**Plain-text document sources**
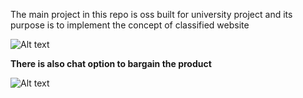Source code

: The main project in this repo is oss built for university project and its purpose is to implement the concept of classified website

![Alt text](https://preview.ibb.co/gH0Ee5/image008.png "Optional title")

<b>There is also chat option to bargain the product</b>

![Alt text](https://preview.ibb.co/gvRFmk/Capture.png "Optional title")
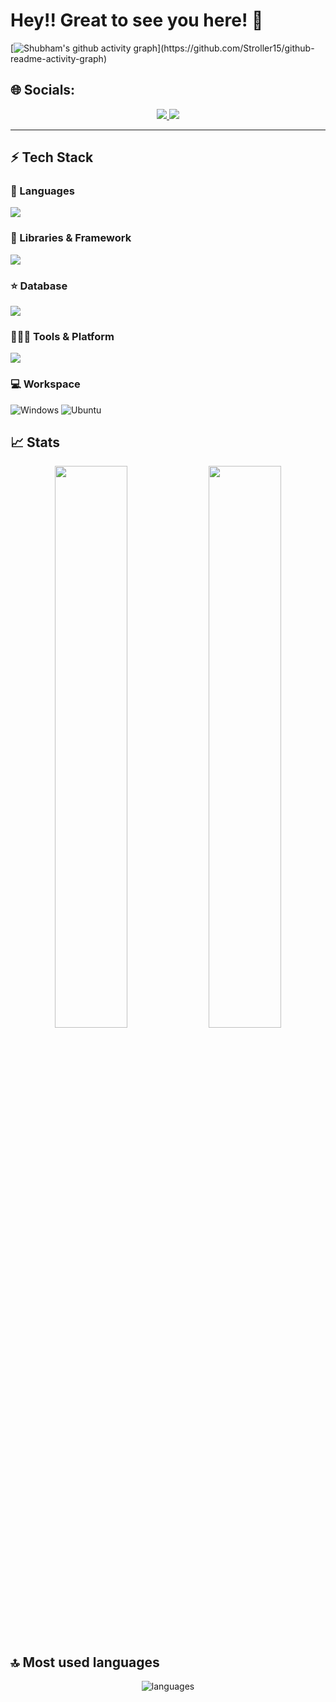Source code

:  # Hey!! Great to see you here! 👋

[![Shubham's github activity graph](https://github-readme-activity-graph.cyclic.app/graph?username=Stroller15&bg_color=0f2d3d&color=1cadfb&line=1cadfb&point=1cadfb&area=true&hide_border=true")](https://github.com/Stroller15/github-readme-activity-graph)


## 🌐 Socials:

<p align="center">
  <a href="https://www.linkedin.com/in/shubham6351/">
    <img src="https://skillicons.dev/icons?i=linkedin" />
  </a>
 <a href="https://twitter.com/Verma_shubham9">
    <img src="https://skillicons.dev/icons?i=twitter" />
  </a>
</p>

<hr>

## ⚡ Tech Stack

### 🚀 Languages


  <a href="https://skillicons.dev">
    <img src="https://skillicons.dev/icons?i=cpp,java,c,javascript,html,css,typescript" />
  </a>


### 🧩 Libraries & Framework

  <a href="https://skillicons.dev">
    <img src="https://skillicons.dev/icons?i=react,bootstrap,redux,materialui,nodejs,sass,nextjs,express,tailwind&theme=light" />
  </a>


### ⭐ Database

  <a href="https://skillicons.dev">
    <img src="https://skillicons.dev/icons?i=mongodb" />
  </a>


### 🧑🏻‍💻 Tools & Platform

  <a href="https://skillicons.dev">
    <img src="https://skillicons.dev/icons?i=github,git,postman,vscode,netlify,vercel,vite,replit," />
  </a>


### 💻 Workspace

![Windows](https://img.shields.io/badge/Windows-0078D6?style=for-the-badge&logo=windows&logoColor=white)
![Ubuntu](https://img.shields.io/badge/Ubuntu-E95420?style=for-the-badge&logo=ubuntu&logoColor=white)

## 📈 Stats

<p align="center">
  <img width="48%" src="https://github-readme-stats.vercel.app/api?username=Stroller15&show_icons=true&hide_border=true&theme=radical" />
  <img width="48%" src="https://github-readme-streak-stats.herokuapp.com/?user=Stroller15&hide_border=true&theme=radical" />
</p>


## 🔝 Most used languages
<p align="center">
  <img alt="languages" src="https://github-readme-stats.vercel.app/api/top-langs/?username=Stroller15&layout=compact&hide_border=true&theme=radical" />
</p>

**Your assignment**
Copy whichever lines above contain the string "vercel".

**Response to this task**
    <img src="https://skillicons.dev/icons?i=github,git,postman,vscode,netlify,vercel,vite,replit," />
  <img width="48%" src="https://github-readme-stats.vercel.app/api?username=Stroller15&show_icons=true&hide_border=true&theme=radical" />
  <img alt="languages" src="https://github-readme-stats.vercel.app/api/top-langs/?username=Stroller15&layout=compact&hide_border=true&theme=radical" />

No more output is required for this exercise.